Plain-text document sources:
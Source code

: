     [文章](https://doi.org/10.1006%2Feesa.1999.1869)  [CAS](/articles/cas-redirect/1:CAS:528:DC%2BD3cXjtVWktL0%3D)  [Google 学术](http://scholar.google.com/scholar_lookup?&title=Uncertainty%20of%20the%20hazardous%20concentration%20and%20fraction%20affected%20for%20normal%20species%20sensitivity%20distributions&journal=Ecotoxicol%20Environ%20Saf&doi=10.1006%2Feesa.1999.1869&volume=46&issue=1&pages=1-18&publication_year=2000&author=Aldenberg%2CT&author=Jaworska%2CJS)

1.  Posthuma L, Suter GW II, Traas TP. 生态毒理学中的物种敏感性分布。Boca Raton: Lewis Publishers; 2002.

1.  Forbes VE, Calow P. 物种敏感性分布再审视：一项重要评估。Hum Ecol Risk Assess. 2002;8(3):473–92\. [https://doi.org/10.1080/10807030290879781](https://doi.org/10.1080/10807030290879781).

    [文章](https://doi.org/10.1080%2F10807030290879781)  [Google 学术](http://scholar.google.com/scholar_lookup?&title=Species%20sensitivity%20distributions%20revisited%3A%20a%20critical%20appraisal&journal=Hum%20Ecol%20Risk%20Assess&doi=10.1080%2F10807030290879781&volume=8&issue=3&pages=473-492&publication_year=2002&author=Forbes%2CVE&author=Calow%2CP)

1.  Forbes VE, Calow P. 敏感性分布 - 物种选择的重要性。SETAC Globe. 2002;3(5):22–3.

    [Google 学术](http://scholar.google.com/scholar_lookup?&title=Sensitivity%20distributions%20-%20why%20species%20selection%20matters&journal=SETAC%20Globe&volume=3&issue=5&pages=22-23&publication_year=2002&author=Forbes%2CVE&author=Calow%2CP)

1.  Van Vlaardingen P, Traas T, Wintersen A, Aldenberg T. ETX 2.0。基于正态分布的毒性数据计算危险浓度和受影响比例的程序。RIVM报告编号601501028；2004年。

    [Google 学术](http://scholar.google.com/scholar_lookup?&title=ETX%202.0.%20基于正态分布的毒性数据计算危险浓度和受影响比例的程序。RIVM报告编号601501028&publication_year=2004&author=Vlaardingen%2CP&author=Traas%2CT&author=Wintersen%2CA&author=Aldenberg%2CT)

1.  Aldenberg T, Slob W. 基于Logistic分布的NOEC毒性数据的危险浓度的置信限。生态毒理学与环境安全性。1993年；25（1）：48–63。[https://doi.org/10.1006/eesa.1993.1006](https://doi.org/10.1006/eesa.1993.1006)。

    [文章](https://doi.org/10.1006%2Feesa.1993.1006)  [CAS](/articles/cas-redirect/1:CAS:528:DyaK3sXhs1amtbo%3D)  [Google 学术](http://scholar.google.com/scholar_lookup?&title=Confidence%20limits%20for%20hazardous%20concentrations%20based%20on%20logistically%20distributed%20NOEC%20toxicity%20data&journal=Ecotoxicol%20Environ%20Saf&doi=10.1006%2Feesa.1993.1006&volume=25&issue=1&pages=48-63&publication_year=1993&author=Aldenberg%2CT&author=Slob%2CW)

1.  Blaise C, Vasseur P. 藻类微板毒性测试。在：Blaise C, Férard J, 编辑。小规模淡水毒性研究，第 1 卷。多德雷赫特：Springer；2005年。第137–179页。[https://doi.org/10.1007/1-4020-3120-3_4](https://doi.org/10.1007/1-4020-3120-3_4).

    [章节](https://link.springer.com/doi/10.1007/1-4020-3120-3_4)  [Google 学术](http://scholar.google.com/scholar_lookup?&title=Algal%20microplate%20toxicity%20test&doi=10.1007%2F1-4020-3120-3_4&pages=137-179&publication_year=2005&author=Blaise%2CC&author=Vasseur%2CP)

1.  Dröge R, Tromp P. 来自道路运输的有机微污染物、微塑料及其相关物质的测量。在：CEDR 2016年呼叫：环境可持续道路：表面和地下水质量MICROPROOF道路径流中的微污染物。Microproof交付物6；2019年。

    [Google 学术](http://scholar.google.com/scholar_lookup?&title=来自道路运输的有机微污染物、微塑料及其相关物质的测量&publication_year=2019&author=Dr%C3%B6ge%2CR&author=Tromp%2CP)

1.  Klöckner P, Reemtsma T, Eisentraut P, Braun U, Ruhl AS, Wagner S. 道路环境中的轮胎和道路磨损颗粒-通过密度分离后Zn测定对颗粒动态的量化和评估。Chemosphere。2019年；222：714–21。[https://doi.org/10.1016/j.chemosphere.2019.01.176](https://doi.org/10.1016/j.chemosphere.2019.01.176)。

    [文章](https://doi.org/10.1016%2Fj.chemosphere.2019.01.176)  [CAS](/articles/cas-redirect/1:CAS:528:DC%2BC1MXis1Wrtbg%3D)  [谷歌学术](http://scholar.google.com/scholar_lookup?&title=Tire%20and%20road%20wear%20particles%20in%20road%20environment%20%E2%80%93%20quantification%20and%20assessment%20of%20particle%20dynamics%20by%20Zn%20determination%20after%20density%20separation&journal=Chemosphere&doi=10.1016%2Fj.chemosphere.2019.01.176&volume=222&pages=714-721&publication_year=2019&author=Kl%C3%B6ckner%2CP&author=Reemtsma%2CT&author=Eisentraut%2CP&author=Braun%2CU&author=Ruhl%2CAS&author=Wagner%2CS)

Exercise requirements:
Return every record above exactly, line by line.

Result:
Source code

:     [文章](https://doi.org/10.1006%2Feesa.1999.1869)  [CAS](/articles/cas-redirect/1:CAS:528:DC%2BD3cXjtVWktL0%3D)  [Google 学术](http://scholar.google.com/scholar_lookup?&title=Uncertainty%20of%20the%20hazardous%20concentration%20and%20fraction%20affected%20for%20normal%20species%20sensitivity%20distributions&journal=Ecotoxicol%20Environ%20Saf&doi=10.1006%2Feesa.1999.1869&volume=46&issue=1&pages=1-18&publication_year=2000&author=Aldenberg%2CT&author=Jaworska%2CJS)

1.  Posthuma L, Suter GW II, Traas TP. 生态毒理学中的物种敏感性分布。Boca Raton: Lewis Publishers; 2002.

1.  Forbes VE, Calow P. 物种敏感性分布再审视：一项重要评估。Hum Ecol Risk Assess. 2002;8(3):473–92\. [https://doi.org/10.1080/10807030290879781](https://doi.org/10.1080/10807030290879781).

    [文章](https://doi.org/10.1080%2F10807030290879781)  [Google 学术](http://scholar.google.com/scholar_lookup?&title=Species%20sensitivity%20distributions%20revisited%3A%20a%20critical%20appraisal&journal=Hum%20Ecol%20Risk%20Assess&doi=10.1080%2F10807030290879781&volume=8&issue=3&pages=473-492&publication_year=2002&author=Forbes%2CVE&author=Calow%2CP)

1.  Forbes VE, Calow P. 敏感性分布 - 物种选择的重要性。SETAC Globe. 2002;3(5):22–3.

    [Google 学术](http://scholar.google.com/scholar_lookup?&title=Sensitivity%20distributions%20-%20why%20species%20selection%20matters&journal=SETAC%20Globe&volume=3&issue=5&pages=22-23&publication_year=2002&author=Forbes%2CVE&author=Calow%2CP)

1.  Van Vlaardingen P, Traas T, Wintersen A, Aldenberg T. ETX 2.0。基于正态分布的毒性数据计算危险浓度和受影响比例的程序。RIVM报告编号601501028；2004年。

    [Google 学术](http://scholar.google.com/scholar_lookup?&title=ETX%202.0.%20基于正态分布的毒性数据计算危险浓度和受影响比例的程序。RIVM报告编号601501028&publication_year=2004&author=Vlaardingen%2CP&author=Traas%2CT&author=Wintersen%2CA&author=Aldenberg%2CT)

1.  Aldenberg T, Slob W. 基于Logistic分布的NOEC毒性数据的危险浓度的置信限。生态毒理学与环境安全性。1993年；25（1）：48–63。[https://doi.org/10.1006/eesa.1993.1006](https://doi.org/10.1006/eesa.1993.1006)。

    [文章](https://doi.org/10.1006%2Feesa.1993.1006)  [CAS](/articles/cas-redirect/1:CAS:528:DyaK3sXhs1amtbo%3D)  [Google 学术](http://scholar.google.com/scholar_lookup?&title=Confidence%20limits%20for%20hazardous%20concentrations%20based%20on%20logistically%20distributed%20NOEC%20toxicity%20data&journal=Ecotoxicol%20Environ%20Saf&doi=10.1006%2Feesa.1993.1006&volume=25&issue=1&pages=48-63&publication_year=1993&author=Aldenberg%2CT&author=Slob%2CW)

1.  Blaise C, Vasseur P. 藻类微板毒性测试。在：Blaise C, Férard J, 编辑。小规模淡水毒性研究，第 1 卷。多德雷赫特：Springer；2005年。第137–179页。[https://doi.org/10.1007/1-4020-3120-3_4](https://doi.org/10.1007/1-4020-3120-3_4).

    [章节](https://link.springer.com/doi/10.1007/1-4020-3120-3_4)  [Google 学术](http://scholar.google.com/scholar_lookup?&title=Algal%20microplate%20toxicity%20test&doi=10.1007%2F1-4020-3120-3_4&pages=137-179&publication_year=2005&author=Blaise%2CC&author=Vasseur%2CP)

1.  Dröge R, Tromp P. 来自道路运输的有机微污染物、微塑料及其相关物质的测量。在：CEDR 2016年呼叫：环境可持续道路：表面和地下水质量MICROPROOF道路径流中的微污染物。Microproof交付物6；2019年。

    [Google 学术](http://scholar.google.com/scholar_lookup?&title=来自道路运输的有机微污染物、微塑料及其相关物质的测量&publication_year=2019&author=Dr%C3%B6ge%2CR&author=Tromp%2CP)

1.  Klöckner P, Reemtsma T, Eisentraut P, Braun U, Ruhl AS, Wagner S. 道路环境中的轮胎和道路磨损颗粒-通过密度分离后Zn测定对颗粒动态的量化和评估。Chemosphere。2019年；222：714–21。[https://doi.org/10.1016/j.chemosphere.2019.01.176](https://doi.org/10.1016/j.chemosphere.2019.01.176)。

    [文章](https://doi.org/10.1016%2Fj.chemosphere.2019.01.176)  [CAS](/articles/cas-redirect/1:CAS:528:DC%2BC1MXis1Wrtbg%3D)  [谷歌学术](http://scholar.google.com/scholar_lookup?&title=Tire%20and%20road%20wear%20particles%20in%20road%20environment%20%E2%80%93%20quantification%20and%20assessment%20of%20particle%20dynamics%20by%20Zn%20determination%20after%20density%20separation&journal=Chemosphere&doi=10.1016%2Fj.chemosphere.2019.01.176&volume=222&pages=714-721&publication_year=2019&author=Kl%C3%B6ckner%2CP&author=Reemtsma%2CT&author=Eisentraut%2CP&author=Braun%2CU&author=Ruhl%2CAS&author=Wagner%2CS)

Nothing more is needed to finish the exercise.